Some explanation as to how it is intended to be used:

  • Since it is an abstract class, only derived classes can be used. This is by design as the DateRange class by itself is incomplete. The derived classes are expected to fill in the blanks.
  • Every DateRange has a start, end, and a list of all included values. These are stored and not generated repeatedly as a matter of performance when accessing the data multiple times.
  • CalculateStartOfRange/CalculateEndOfRange: The derived class must define how the start/end dates are found based on the target date. This is enforced by making the method abstract, the compiler will enforce these implementations of any class that derives from DateRange.
  • GenerateRange was made virtual so that it can be overridden in derived classes, but it is not necessary to do so. You only need to override it when you intend to deviate from the "every day between start and end" generation logic.
  • Previous/Next: The derived class must define how to find its adjacent ranges.
    • In the given example, the class was made generic so that the specific derived type can be used as a return type for these methods.
    • The generic type makes it difficult if your application wants to work with any arbitrary DateRange instance without needing to know the specific type. In such a case, you can omit the generic type, but then Previous() and Next() will have to have a return type of DateRange.

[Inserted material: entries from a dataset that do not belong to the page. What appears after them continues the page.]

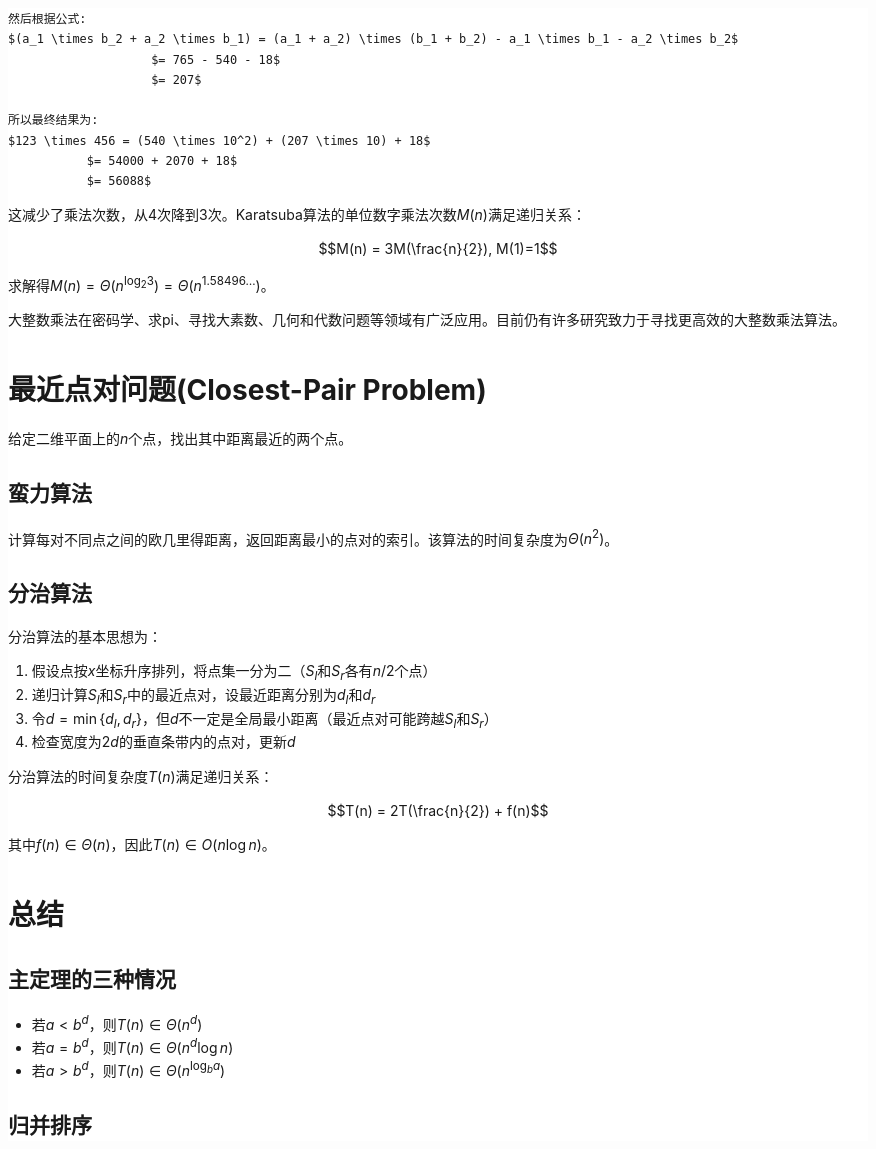 	然后根据公式:
	$(a_1 \times b_2 + a_2 \times b_1) = (a_1 + a_2) \times (b_1 + b_2) - a_1 \times b_1 - a_2 \times b_2$
	                    $= 765 - 540 - 18$
	                    $= 207$
	
	所以最终结果为:
	$123 \times 456 = (540 \times 10^2) + (207 \times 10) + 18$
	           $= 54000 + 2070 + 18$  
	           $= 56088$

这减少了乘法次数，从4次降到3次。Karatsuba算法的单位数字乘法次数$M(n)$满足递归关系：

$$M(n) = 3M(\frac{n}{2}), M(1)=1$$

求解得$M(n) = \Theta(n^{\log_2 3}) = \Theta(n^{1.58496\dots})$。

大整数乘法在密码学、求pi、寻找大素数、几何和代数问题等领域有广泛应用。目前仍有许多研究致力于寻找更高效的大整数乘法算法。

# 最近点对问题(Closest-Pair Problem)

给定二维平面上的$n$个点，找出其中距离最近的两个点。

## 蛮力算法

计算每对不同点之间的欧几里得距离，返回距离最小的点对的索引。该算法的时间复杂度为$\Theta(n^2)$。

## 分治算法

分治算法的基本思想为：

1. 假设点按$x$坐标升序排列，将点集一分为二（$S_l$和$S_r$各有$n/2$个点） 
2. 递归计算$S_l$和$S_r$中的最近点对，设最近距离分别为$d_l$和$d_r$
3. 令$d = \min\{d_l, d_r\}$，但$d$不一定是全局最小距离（最近点对可能跨越$S_l$和$S_r$）
4. 检查宽度为$2d$的垂直条带内的点对，更新$d$

分治算法的时间复杂度$T(n)$满足递归关系：

$$T(n) = 2T(\frac{n}{2}) + f(n)$$

其中$f(n) \in \Theta(n)$，因此$T(n) \in O(n\log n)$。

# 总结

## 主定理的三种情况

- 若$a < b^d$，则$T(n) \in \Theta(n^d)$
- 若$a = b^d$，则$T(n) \in \Theta(n^d \log n)$
- 若$a > b^d$，则$T(n) \in \Theta(n^{\log_b a})$

## 归并排序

This sets you up for creating derived types for each calendar type.

public class WorkWeekRange : DateRange<WorkWeekRange>
{
    public WorkWeekRange(DateTime targetDate) : base(targetDate) { }

    protected override DateTime CalculateStartOfRange(DateTime targetDate)
    {
        // Find the first monday before (or on) the target date
    }

    protected override DateTime CalculateEndOfRange(DateTime targetDate)
    {
        // Find the first Friday after (or on) the target date
    }

    public override WorkWeekRange Previous()
    {
        return new WorkWeekRange(this.Start.AddDays(-7));
    }

    public override WorkWeekRange Next()
    {
        return new WorkWeekRange(this.Start.AddDays(7));
    }        
}

public class MonthRange : DateRange<WorkWeekRange>
{
    public MonthRange(DateTime targetDate) : base(targetDate) { }

    protected override DateTime CalculateStartOfRange(DateTime targetDate)
    {
        // Find the first monday before (or on) the 1st of the target date's month
    }

    protected override DateTime CalculateEndOfRange(DateTime targetDate)
    {
        // Find the first Sunday after (or on) the last of the target date's month
    }

    public override WorkWeekRange Previous()
    {
        return new WorkWeekRange(this.Start.AddMonths(-1));
    }

    public override WorkWeekRange Next()
    {
        return new WorkWeekRange(this.Start.AddMonths(1));
    }
}

I've glossed over the calculation logic here, but as you can see, once your DateRange class has been designed, the only thing you have left to implement for each range type is how to find the start/end/previous/next; everything else is already taken care of.